Under this line are the records; write out word for word the part that begins at the line containing "INSERT INTO ansatt" and ends at the line containing "Correo: jrojasconstain@gmail.com", and no more.

(Data excerpts)

□ □ □ □ □

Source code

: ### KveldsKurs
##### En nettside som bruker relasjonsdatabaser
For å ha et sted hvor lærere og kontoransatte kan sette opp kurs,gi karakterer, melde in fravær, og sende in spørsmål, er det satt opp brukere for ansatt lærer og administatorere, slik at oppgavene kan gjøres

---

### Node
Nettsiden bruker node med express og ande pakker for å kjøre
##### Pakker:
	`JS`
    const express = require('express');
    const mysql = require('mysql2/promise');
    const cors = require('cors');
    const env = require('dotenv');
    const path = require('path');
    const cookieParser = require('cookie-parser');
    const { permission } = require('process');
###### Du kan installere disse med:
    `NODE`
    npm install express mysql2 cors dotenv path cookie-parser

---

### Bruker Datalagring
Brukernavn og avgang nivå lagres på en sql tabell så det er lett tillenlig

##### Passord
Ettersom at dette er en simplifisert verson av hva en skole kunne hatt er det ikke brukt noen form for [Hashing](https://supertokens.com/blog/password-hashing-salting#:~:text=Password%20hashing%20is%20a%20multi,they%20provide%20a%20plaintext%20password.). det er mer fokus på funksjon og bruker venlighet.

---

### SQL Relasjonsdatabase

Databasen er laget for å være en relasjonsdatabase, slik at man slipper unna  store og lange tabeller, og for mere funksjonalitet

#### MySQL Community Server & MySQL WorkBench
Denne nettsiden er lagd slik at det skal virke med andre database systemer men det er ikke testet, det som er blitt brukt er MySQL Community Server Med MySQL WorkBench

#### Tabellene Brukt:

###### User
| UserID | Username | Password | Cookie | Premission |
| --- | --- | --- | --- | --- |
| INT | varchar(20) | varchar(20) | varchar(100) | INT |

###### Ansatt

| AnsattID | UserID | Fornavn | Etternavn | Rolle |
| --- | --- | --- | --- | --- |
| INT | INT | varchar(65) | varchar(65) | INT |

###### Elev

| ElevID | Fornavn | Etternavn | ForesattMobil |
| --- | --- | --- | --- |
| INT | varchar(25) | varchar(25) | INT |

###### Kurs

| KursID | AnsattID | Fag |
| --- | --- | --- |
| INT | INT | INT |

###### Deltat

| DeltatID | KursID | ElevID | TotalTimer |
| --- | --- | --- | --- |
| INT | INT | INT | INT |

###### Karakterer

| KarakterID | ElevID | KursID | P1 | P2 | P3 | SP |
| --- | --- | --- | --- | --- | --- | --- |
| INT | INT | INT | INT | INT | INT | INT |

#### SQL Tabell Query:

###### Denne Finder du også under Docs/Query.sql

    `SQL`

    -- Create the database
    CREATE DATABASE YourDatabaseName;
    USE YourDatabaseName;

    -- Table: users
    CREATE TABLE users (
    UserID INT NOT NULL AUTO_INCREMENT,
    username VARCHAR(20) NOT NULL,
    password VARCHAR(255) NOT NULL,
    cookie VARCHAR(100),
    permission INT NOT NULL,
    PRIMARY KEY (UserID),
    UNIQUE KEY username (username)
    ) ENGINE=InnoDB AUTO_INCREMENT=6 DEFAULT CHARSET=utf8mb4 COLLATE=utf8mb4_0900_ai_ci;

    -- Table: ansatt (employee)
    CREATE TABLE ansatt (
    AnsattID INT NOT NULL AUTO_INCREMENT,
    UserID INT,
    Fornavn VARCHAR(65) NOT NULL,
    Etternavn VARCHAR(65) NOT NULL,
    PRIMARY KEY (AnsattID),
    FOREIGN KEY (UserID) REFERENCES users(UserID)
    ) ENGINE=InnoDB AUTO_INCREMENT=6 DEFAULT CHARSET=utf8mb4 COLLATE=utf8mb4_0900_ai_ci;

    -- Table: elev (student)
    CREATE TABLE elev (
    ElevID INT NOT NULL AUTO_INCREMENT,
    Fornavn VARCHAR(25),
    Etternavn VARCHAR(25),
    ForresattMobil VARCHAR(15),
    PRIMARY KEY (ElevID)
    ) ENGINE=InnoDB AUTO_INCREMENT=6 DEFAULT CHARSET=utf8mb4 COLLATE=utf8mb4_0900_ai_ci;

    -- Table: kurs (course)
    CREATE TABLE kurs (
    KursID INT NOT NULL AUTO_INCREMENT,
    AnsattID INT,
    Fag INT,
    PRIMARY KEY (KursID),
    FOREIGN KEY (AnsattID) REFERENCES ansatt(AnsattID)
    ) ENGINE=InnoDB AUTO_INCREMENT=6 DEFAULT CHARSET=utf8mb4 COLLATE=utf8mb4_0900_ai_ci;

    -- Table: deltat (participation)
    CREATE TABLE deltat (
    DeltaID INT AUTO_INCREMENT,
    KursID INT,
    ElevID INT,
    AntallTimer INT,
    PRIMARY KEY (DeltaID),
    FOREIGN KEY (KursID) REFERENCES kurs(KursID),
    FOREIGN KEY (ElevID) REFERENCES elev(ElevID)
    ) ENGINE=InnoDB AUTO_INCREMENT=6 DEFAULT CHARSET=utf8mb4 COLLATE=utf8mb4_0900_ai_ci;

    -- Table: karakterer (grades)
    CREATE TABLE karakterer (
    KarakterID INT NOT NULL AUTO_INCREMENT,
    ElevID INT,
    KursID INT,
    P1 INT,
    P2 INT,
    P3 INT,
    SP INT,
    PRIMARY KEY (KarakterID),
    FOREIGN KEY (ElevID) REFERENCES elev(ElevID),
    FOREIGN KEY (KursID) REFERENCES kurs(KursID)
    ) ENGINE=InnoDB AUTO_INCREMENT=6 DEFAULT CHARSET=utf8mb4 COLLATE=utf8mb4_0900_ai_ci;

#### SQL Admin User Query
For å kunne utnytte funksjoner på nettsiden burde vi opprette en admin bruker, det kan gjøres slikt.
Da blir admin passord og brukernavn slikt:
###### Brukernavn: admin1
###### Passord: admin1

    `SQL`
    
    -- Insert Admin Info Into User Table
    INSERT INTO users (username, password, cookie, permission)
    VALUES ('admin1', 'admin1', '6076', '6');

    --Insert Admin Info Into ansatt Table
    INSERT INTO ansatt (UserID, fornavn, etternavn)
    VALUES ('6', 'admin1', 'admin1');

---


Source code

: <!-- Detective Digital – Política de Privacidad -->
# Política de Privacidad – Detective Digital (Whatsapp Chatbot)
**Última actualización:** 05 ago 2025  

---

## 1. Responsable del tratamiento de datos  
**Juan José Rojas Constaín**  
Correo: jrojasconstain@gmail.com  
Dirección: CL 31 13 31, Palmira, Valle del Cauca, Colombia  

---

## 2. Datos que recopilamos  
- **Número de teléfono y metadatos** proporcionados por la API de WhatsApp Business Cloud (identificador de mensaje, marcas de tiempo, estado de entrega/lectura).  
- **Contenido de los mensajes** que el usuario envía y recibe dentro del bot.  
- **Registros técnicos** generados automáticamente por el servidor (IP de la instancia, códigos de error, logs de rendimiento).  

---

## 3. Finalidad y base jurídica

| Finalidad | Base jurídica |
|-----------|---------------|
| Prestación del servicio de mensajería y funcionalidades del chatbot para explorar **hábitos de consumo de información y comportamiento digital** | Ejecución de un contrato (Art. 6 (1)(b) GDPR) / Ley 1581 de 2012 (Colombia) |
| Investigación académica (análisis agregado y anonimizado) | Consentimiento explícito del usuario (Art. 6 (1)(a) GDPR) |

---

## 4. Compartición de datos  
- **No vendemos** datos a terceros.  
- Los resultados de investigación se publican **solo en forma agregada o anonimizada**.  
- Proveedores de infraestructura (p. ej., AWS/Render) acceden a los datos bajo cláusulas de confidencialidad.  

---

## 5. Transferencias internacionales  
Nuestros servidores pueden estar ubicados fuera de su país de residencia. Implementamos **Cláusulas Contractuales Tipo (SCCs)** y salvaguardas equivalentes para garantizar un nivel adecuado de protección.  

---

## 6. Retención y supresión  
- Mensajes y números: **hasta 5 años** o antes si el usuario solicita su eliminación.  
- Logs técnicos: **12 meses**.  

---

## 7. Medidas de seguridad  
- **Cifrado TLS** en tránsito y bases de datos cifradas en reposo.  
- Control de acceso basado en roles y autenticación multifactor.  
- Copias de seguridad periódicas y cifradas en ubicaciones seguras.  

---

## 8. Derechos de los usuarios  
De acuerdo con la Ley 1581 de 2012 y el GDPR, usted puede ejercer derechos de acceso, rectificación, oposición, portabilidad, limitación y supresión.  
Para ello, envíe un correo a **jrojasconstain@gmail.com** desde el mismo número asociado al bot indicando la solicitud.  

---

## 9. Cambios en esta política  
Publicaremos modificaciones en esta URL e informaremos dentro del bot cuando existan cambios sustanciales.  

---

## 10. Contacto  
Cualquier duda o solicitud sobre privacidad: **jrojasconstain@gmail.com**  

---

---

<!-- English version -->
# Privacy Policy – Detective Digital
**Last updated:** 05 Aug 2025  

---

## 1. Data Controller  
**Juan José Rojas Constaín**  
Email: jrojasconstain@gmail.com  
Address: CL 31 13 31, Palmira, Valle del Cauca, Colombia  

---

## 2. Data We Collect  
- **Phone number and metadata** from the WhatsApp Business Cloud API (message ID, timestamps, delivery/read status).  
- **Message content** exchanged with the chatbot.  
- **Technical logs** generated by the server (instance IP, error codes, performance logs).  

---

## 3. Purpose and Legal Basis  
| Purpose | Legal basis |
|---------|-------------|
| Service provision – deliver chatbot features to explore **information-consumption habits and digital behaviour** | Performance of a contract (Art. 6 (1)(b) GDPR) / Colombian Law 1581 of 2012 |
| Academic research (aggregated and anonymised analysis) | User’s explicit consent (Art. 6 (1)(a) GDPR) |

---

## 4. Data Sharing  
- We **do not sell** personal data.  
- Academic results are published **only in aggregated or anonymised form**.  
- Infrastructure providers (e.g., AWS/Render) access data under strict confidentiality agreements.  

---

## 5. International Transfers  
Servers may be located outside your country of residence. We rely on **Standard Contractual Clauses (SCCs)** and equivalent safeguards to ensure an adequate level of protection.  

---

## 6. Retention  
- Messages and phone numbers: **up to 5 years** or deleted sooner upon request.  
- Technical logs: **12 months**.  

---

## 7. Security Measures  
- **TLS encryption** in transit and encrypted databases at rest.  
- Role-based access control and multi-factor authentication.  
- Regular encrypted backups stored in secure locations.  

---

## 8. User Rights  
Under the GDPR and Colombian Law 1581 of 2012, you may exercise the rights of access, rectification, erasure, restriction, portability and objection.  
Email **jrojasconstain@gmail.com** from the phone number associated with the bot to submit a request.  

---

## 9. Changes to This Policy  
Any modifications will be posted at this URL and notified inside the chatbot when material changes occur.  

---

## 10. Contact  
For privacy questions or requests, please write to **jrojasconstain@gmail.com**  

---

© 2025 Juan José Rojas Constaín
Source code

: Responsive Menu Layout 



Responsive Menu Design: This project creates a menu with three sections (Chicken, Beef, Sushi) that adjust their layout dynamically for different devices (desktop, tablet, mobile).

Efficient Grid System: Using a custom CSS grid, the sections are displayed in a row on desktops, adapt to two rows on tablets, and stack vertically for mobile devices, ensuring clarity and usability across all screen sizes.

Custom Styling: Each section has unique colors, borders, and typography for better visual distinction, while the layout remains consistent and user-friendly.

□ □ □ □ □

WRITTEN SOLUTION:
    INSERT INTO ansatt (UserID, fornavn, etternavn)
    VALUES ('6', 'admin1', 'admin1');

---


Source code

: <!-- Detective Digital – Política de Privacidad -->
# Política de Privacidad – Detective Digital (Whatsapp Chatbot)
**Última actualización:** 05 ago 2025  

---

## 1. Responsable del tratamiento de datos  
**Juan José Rojas Constaín**  
Correo: jrojasconstain@gmail.com  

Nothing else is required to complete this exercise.